Soldiers with tanks were deployed around the campus.
‘Gunmen shot indiscriminately’
Interior Minister Joseph Nkaissery said 70 people had been killed, and that “one suspected terrorist” had been arrested attempting to flee.
Kenya’s official National Disaster Operation Centre said a further 65 had been injured, many suffering from gunshot wounds.
A $215 000 bounty was offered for the capture of alleged Shabab commander Mohamed Mohamud, a former Kenyan teacher believed to now be in Somalia and said to be the mastermind of the Kenya attacks.
The Kenya Red Cross, which is leading the medical response to the attack, said there were “an unknown number of student hostages”.
The town of Garissa is around 150 kilometres west of Somalia and has in the past been targeted by militants from the Shabab.
Police chief Joseph Boinet said “the gunmen shot indiscriminately” after storming the compound.
The sprawling campus, on the outskirts of the garrison town, has both teaching areas as well as residential blocks.
The university has several hundred students from different parts of Kenya. The number of teachers and students trapped inside the campus was unclear as gunfire and explosions were heard coming from the site.

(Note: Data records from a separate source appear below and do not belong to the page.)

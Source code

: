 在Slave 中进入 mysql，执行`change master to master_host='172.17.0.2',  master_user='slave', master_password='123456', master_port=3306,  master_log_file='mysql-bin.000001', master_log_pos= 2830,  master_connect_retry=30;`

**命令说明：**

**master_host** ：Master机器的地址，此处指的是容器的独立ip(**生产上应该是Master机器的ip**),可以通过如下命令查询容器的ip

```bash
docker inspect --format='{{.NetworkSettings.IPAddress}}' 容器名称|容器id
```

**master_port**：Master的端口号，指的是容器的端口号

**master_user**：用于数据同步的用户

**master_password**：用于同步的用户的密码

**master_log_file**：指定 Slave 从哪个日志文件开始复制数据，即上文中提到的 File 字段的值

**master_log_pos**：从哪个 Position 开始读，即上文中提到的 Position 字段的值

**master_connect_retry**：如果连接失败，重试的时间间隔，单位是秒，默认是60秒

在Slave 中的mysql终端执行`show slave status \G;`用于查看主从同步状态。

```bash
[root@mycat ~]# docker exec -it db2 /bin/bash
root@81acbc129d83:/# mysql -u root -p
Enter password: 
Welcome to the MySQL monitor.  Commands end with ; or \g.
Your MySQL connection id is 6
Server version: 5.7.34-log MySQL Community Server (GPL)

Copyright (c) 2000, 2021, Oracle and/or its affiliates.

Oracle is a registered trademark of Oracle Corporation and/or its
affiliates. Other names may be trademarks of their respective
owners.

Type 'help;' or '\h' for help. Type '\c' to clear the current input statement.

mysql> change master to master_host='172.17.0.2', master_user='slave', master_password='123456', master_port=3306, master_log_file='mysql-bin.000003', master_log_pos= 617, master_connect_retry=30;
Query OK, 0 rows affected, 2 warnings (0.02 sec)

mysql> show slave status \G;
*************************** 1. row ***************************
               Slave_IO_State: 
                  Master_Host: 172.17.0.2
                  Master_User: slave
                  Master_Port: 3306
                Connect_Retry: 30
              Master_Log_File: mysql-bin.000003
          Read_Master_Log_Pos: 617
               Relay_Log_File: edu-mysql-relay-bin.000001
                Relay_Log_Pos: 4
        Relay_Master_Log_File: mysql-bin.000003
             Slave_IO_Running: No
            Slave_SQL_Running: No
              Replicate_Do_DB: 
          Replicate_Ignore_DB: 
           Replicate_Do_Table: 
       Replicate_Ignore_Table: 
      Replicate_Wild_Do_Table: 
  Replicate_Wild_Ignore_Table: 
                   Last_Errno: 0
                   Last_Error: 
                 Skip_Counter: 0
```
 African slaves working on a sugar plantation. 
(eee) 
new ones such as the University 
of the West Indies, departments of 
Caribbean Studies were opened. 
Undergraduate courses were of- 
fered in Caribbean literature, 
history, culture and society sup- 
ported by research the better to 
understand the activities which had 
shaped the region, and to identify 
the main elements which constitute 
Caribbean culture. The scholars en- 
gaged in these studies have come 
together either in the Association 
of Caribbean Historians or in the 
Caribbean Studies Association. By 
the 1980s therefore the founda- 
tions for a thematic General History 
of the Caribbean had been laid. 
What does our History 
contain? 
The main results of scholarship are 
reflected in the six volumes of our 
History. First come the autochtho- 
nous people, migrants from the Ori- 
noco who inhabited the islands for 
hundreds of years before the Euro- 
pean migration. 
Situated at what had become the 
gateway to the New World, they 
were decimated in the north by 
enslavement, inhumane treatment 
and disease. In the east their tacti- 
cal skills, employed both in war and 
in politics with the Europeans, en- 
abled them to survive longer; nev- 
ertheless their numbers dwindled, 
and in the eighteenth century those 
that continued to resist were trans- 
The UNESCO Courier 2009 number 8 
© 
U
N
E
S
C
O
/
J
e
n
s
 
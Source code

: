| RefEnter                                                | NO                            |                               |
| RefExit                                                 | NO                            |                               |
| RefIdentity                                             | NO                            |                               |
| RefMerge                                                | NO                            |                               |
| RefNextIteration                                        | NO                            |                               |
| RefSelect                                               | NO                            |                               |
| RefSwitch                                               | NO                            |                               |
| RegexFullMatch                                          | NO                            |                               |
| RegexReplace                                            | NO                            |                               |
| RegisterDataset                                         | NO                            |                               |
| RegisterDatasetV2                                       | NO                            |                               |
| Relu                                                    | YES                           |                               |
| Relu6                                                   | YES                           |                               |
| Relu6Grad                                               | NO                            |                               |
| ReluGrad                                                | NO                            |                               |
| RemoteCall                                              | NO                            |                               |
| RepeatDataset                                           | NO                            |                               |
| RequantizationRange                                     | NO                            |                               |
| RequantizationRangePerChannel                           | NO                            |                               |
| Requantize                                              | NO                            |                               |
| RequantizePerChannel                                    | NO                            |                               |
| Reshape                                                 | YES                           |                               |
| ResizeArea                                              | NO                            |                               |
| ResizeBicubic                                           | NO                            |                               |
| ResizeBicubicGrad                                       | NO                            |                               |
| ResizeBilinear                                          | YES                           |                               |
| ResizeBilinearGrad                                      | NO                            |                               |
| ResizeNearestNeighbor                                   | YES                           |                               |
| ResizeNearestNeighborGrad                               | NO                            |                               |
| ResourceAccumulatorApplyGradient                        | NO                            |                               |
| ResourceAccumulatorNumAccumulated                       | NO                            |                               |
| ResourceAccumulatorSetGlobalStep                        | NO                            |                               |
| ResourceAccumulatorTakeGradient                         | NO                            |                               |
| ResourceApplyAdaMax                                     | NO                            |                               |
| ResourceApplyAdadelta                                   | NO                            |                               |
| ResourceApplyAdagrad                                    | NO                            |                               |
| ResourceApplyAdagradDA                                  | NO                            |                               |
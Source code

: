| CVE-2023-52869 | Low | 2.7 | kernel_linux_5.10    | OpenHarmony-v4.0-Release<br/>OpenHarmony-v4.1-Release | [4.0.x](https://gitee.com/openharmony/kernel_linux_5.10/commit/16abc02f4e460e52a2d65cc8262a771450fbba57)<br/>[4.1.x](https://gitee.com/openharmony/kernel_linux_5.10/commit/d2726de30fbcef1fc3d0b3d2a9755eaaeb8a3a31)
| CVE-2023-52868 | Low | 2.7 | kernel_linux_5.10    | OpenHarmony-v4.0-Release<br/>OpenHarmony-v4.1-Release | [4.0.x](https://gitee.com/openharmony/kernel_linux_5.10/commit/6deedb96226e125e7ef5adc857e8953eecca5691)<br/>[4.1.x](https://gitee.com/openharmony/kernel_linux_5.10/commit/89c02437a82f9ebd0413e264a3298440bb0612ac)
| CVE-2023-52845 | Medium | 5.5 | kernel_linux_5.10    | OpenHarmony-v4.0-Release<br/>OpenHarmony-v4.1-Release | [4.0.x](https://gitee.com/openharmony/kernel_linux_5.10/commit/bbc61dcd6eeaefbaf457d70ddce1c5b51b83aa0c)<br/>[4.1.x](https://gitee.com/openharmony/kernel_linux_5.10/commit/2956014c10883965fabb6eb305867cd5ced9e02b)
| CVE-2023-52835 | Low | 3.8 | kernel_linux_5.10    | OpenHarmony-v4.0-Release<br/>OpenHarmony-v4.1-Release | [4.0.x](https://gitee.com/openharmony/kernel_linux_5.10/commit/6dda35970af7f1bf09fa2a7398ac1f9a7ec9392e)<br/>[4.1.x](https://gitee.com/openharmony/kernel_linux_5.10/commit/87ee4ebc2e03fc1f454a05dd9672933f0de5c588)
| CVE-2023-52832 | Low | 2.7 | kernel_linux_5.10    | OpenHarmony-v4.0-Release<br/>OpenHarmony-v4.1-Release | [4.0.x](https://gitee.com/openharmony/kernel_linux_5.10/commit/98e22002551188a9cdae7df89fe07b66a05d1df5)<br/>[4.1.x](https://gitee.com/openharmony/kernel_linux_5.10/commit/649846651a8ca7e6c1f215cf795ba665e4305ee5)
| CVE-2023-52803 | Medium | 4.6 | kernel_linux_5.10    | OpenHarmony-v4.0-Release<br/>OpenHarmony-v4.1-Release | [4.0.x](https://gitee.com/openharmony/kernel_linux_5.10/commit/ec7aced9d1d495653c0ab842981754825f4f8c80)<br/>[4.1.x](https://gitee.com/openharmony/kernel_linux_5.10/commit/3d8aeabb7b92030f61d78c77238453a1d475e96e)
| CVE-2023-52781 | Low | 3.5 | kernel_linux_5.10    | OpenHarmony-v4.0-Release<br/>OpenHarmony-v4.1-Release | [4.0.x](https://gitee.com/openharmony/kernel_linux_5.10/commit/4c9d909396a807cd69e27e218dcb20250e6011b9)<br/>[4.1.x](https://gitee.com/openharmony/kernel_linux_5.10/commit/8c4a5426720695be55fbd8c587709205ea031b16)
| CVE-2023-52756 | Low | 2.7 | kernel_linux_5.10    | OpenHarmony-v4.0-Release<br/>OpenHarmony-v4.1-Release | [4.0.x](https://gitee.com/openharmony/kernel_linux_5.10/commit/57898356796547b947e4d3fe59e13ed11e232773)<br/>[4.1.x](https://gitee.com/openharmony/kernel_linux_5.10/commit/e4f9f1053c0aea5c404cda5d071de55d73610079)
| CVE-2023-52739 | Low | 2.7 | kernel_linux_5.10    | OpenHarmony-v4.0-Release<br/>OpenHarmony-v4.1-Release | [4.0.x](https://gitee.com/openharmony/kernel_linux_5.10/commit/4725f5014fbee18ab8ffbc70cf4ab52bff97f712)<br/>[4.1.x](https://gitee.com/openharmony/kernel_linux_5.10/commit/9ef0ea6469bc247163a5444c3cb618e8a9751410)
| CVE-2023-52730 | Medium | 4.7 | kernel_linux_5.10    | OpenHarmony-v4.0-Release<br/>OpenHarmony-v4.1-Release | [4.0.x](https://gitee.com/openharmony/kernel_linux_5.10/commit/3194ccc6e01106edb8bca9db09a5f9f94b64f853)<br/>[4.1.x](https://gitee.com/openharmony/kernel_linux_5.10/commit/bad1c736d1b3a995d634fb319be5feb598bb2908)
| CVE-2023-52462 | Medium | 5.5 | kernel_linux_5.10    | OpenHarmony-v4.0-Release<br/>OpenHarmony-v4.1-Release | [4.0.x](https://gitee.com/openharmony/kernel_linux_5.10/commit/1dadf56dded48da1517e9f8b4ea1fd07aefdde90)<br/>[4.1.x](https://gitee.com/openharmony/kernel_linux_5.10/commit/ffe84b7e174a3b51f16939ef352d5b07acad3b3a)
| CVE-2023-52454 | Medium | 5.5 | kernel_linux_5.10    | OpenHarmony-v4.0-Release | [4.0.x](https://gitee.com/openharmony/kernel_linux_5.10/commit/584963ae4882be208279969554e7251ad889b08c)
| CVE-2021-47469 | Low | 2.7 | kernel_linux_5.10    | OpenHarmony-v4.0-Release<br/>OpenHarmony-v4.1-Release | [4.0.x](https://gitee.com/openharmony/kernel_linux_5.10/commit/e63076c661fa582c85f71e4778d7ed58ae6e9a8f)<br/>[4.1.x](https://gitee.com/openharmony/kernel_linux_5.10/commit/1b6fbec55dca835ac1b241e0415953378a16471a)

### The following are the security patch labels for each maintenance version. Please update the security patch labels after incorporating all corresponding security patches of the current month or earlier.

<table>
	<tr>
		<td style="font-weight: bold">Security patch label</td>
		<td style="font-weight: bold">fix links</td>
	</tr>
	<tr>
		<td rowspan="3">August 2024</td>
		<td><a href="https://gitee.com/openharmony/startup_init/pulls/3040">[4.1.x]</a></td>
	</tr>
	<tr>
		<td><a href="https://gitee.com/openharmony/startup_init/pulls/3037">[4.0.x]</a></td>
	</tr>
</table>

“Police … engaged the gunmen in a fierce shootout, however the attackers retreated and gained entry into one of the hostels,” Boinet said, adding that reinforcements had arrived and were “flushing out the gunmen.”
Wave of attacks
Kenya has been hit by a wave of grenade and gun attacks, often blamed on sympathisers of the Shebab and sometimes aimed at police targets, since the army crossed into southern Somalia in 2011 to attack Islamist bases.
A series of foreign travel warnings in response to the threat have crippled Kenya’s economically important tourism industry.
On Wednesday, just hours before the attack in Garissa began, President Uhuru Kenyatta said Kenya “is as safe as any country in the world”.
On Thursday, he offered condolences to those killed, but said security forces had made the “appropriate deployment to the affected area.”
However, he also ordered the “urgent” enrolment of a planned 10 000 police recruit boost, warning Kenya had “suffered unnecessarily due to shortage of security personnel.”
British High Commissioner Christian Turner condemned the “cowardly” attack, while US Ambassador Robert Godec called the killings “heinous”.
Kenya’s government has been under fire since the Westgate attack. In June and July last year Shebab gunmen killed close to 100 people in a series of attacks on the town of Mpeketoni and nearby villages.
In November, Shebab claimed responsibility for holding up a bus outside Mandera town, separating passengers according to religion and murdering 28 non-Muslims. Ten days later 36 non-Muslim quarry workers were also massacred in the area.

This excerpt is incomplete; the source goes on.